WHAT TO DO.
Determine how many lines in the material below contain the string "gain", then state only that count.

MATERIALS PROVIDED.

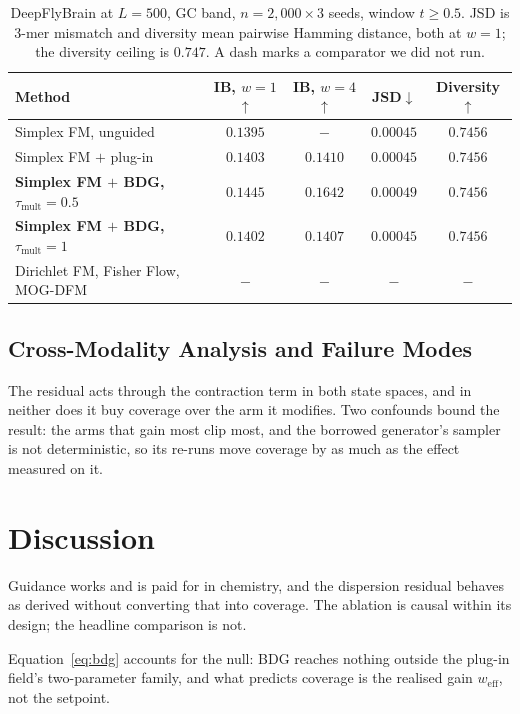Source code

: \documentclass{article}
\newcommand{\weff}{w_{\mathrm{eff}}}
\begin{document}
\begin{table}[!htbp]
\centering\small
\caption{DeepFlyBrain at $L{=}500$, GC band, $n{=}2{,}000\times3$ seeds, window $t\ge0.5$. JSD is 3-mer mismatch and diversity mean pairwise Hamming distance, both at $w{=}1$; the diversity ceiling is $0.747$. A dash marks a comparator we did not run.}
\label{tab:m2}
\begin{tabular}{lcccc}
\toprule
Method & IB, $w{=}1$$\uparrow$ & IB, $w{=}4$$\uparrow$ & JSD$\downarrow$ & Diversity$\uparrow$\\
\midrule
Simplex FM, unguided & $0.1395$ & $-$ & $0.00045$ & $0.7456$\\
Simplex FM $+$ plug-in & $0.1403$ & $0.1410$ & $0.00045$ & $0.7456$\\
\textbf{Simplex FM $+$ BDG, $\tau_{\mathrm{mult}}{=}0.5$} & $0.1445$ & $0.1642$ & $0.00049$ & $0.7456$\\
\textbf{Simplex FM $+$ BDG, $\tau_{\mathrm{mult}}{=}1$} & $0.1402$ & $0.1407$ & $0.00045$ & $0.7456$\\
\midrule
Dirichlet FM, Fisher Flow, MOG-DFM \citep{stark2024dirichlet,davis2024fisher,chen2025multi} & $-$ & $-$ & $-$ & $-$\\
\bottomrule
\end{tabular}
\end{table}


\subsection{Cross-Modality Analysis and Failure Modes}\label{sec:failure}
The residual acts through the contraction term in both state spaces, and in neither does it buy coverage over the arm it modifies. Two confounds bound the result: the arms that gain most clip most, and the borrowed generator's sampler is not deterministic, so its re-runs move coverage by as much as the effect measured on it.

\section{Discussion}
Guidance works and is paid for in chemistry, and the dispersion residual behaves as derived without converting that into coverage. The ablation is causal within its design; the headline comparison is not.

Equation~\eqref{eq:bdg} accounts for the null: BDG reaches nothing outside the plug-in field's two-parameter family, and what predicts coverage is the realised gain $\weff$, not the setpoint.
\end{document}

RESPONSE.
2